◆ Task brief
In the records below, the line with "view.show();" opens the range and the line with "decât fereastra view-ului, view-ul" closes it; print that range exactly and nothing else.

•••••

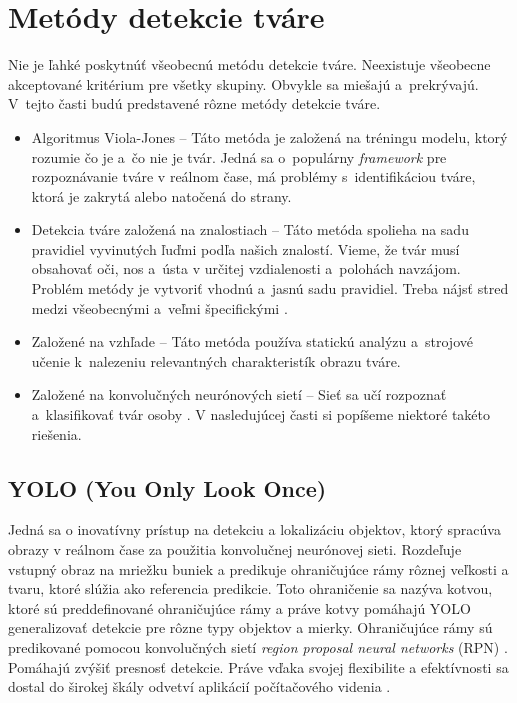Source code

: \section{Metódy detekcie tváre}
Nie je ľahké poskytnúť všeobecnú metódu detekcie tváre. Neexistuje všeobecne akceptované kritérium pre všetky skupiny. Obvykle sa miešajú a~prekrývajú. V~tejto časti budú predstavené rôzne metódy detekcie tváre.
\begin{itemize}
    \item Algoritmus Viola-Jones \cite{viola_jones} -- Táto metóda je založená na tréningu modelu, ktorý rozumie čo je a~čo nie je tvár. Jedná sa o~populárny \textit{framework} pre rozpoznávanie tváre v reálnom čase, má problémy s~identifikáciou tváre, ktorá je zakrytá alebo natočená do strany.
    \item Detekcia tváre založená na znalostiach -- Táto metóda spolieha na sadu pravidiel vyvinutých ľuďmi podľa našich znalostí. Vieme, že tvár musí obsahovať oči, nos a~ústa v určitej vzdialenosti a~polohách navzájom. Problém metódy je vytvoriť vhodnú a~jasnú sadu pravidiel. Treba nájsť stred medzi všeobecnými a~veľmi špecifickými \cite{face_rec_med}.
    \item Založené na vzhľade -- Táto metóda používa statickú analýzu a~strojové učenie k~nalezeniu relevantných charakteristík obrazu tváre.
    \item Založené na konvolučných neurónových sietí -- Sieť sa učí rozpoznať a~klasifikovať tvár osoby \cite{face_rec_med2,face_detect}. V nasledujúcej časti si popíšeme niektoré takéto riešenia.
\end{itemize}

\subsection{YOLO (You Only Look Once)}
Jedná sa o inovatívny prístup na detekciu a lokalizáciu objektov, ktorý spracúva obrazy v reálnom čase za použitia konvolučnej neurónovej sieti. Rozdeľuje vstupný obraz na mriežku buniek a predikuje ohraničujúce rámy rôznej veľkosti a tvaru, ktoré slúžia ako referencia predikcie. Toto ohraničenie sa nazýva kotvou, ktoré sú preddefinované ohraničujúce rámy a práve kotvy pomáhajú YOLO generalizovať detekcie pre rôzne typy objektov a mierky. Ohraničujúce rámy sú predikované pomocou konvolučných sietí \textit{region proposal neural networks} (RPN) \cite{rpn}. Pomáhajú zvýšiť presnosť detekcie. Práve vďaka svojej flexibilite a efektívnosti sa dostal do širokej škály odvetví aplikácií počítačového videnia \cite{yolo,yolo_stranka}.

•••••

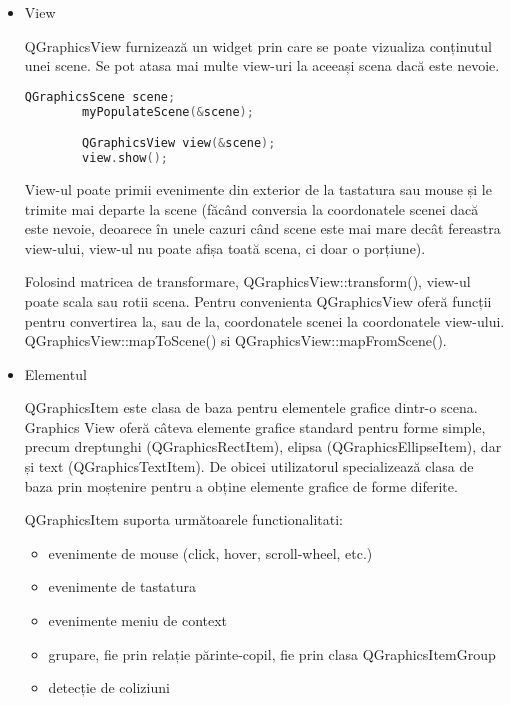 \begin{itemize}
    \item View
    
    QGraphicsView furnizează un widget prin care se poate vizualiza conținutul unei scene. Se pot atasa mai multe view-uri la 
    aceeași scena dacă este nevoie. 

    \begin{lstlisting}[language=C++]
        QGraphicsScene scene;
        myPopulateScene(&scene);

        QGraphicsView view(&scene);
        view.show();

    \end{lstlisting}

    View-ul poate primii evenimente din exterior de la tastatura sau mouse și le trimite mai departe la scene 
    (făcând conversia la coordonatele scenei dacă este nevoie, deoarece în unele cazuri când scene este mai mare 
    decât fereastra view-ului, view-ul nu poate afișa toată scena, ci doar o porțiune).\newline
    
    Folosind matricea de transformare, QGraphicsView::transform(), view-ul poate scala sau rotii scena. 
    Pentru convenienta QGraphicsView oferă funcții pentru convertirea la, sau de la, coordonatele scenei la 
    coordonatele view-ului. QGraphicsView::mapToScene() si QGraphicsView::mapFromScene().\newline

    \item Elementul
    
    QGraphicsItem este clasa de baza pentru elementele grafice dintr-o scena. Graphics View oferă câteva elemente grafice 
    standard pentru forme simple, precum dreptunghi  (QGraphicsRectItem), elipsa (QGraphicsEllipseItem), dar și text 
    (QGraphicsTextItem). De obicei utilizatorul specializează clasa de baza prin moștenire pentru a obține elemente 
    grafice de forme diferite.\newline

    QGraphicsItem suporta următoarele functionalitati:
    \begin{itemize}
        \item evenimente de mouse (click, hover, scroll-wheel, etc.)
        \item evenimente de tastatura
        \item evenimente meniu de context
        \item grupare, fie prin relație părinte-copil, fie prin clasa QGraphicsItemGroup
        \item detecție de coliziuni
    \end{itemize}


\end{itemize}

•••••

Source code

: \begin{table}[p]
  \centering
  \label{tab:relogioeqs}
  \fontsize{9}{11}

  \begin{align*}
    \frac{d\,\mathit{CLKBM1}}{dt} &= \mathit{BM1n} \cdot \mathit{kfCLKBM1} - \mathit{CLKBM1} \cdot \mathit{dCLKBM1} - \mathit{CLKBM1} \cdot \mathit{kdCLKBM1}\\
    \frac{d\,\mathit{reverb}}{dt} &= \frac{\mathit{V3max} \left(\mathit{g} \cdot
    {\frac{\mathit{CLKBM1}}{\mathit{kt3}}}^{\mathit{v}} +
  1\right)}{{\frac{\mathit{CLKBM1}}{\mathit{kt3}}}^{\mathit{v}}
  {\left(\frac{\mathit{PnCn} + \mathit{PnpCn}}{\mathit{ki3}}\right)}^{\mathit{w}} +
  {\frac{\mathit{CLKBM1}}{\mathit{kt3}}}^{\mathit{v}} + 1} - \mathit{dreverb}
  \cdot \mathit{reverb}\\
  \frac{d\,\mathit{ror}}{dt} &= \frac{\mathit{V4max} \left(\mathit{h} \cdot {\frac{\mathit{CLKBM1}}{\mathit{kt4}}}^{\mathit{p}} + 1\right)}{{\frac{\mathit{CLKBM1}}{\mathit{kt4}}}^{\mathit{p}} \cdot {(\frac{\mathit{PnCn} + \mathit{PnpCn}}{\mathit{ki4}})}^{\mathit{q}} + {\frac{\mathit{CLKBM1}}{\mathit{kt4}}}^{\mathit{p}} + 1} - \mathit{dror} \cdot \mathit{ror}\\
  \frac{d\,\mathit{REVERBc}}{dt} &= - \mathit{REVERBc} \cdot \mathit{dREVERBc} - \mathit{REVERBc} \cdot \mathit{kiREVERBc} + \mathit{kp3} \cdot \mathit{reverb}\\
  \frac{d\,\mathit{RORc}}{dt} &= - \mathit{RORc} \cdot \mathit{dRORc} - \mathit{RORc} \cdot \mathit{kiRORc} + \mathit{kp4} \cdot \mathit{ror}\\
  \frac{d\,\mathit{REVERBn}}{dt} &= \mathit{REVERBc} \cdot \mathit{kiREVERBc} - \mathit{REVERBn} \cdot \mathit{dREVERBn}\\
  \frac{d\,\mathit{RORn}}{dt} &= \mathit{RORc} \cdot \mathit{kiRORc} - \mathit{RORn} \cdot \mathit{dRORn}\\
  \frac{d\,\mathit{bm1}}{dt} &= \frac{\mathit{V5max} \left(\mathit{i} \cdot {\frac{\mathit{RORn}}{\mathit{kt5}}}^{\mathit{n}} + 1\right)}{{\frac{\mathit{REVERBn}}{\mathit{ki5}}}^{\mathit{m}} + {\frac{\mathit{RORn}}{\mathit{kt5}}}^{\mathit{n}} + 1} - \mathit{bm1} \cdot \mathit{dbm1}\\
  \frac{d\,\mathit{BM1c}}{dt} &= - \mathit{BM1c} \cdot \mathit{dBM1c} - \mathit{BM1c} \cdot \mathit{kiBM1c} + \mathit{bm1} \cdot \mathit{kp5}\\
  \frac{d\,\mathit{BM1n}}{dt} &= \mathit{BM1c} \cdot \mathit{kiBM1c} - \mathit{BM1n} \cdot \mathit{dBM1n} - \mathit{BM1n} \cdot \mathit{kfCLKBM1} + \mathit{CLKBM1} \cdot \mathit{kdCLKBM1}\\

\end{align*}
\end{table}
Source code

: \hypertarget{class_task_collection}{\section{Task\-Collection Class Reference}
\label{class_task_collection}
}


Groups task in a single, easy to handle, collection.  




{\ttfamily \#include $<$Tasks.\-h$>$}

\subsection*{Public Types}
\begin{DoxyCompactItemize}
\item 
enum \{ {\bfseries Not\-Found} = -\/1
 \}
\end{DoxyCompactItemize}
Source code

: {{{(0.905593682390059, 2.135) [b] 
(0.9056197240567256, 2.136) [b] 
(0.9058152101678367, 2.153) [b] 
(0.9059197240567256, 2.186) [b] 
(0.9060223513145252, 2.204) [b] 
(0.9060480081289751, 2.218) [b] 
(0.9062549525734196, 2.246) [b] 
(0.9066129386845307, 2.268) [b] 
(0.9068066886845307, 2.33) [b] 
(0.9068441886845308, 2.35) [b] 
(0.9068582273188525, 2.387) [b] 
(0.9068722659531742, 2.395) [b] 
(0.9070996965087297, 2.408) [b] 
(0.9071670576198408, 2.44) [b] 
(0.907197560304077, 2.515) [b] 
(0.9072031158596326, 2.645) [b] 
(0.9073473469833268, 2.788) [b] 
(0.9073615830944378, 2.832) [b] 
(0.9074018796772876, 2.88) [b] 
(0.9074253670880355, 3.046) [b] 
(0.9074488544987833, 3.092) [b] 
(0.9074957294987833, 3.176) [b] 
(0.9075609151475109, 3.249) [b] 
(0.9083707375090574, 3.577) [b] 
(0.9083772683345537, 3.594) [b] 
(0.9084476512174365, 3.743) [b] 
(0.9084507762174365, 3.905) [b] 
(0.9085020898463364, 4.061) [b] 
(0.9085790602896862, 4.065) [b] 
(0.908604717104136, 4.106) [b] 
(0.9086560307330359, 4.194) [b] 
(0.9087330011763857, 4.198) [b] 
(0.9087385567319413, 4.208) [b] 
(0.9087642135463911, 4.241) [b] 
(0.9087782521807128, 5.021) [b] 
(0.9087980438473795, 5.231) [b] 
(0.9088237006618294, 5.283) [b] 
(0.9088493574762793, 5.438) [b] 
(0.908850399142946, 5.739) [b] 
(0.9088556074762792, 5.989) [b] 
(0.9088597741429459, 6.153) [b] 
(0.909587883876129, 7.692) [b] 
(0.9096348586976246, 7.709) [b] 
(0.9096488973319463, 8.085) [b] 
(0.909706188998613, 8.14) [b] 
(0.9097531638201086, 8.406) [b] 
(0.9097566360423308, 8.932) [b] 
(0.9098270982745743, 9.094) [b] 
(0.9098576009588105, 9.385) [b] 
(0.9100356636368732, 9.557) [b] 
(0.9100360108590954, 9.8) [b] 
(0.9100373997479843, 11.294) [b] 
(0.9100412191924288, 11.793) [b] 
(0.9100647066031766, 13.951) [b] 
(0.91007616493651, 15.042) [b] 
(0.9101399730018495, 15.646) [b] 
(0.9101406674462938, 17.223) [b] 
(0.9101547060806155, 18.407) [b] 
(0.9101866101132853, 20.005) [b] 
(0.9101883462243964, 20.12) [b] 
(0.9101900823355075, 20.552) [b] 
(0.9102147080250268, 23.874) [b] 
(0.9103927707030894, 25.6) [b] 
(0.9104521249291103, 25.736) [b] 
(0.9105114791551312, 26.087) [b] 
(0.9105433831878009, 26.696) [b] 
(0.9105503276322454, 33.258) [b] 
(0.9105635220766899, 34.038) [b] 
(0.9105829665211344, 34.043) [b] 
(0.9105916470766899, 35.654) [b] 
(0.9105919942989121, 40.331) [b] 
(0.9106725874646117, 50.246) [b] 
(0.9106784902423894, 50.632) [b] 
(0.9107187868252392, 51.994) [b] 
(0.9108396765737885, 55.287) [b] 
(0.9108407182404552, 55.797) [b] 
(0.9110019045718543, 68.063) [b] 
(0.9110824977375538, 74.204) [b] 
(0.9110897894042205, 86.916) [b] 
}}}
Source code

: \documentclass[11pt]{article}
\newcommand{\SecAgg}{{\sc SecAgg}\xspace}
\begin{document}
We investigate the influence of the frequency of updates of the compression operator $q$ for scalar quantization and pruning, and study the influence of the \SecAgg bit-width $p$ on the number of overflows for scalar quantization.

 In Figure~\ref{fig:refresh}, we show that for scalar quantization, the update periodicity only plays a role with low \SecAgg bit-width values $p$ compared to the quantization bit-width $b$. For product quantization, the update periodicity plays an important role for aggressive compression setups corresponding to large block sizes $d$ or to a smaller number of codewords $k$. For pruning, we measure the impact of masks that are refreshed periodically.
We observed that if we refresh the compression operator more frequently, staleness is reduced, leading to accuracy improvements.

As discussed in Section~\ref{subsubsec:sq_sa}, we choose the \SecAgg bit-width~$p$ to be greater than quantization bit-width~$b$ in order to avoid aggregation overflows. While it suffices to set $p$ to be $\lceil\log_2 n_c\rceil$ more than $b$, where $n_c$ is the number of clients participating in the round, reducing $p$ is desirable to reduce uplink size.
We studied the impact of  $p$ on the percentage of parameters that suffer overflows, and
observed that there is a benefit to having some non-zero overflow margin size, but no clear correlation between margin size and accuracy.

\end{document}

•••••

◆ Task solution
        view.show();

    \end{lstlisting}

    View-ul poate primii evenimente din exterior de la tastatura sau mouse și le trimite mai departe la scene 
    (făcând conversia la coordonatele scenei dacă este nevoie, deoarece în unele cazuri când scene este mai mare 
    decât fereastra view-ului, view-ul nu poate afișa toată scena, ci doar o porțiune).\newline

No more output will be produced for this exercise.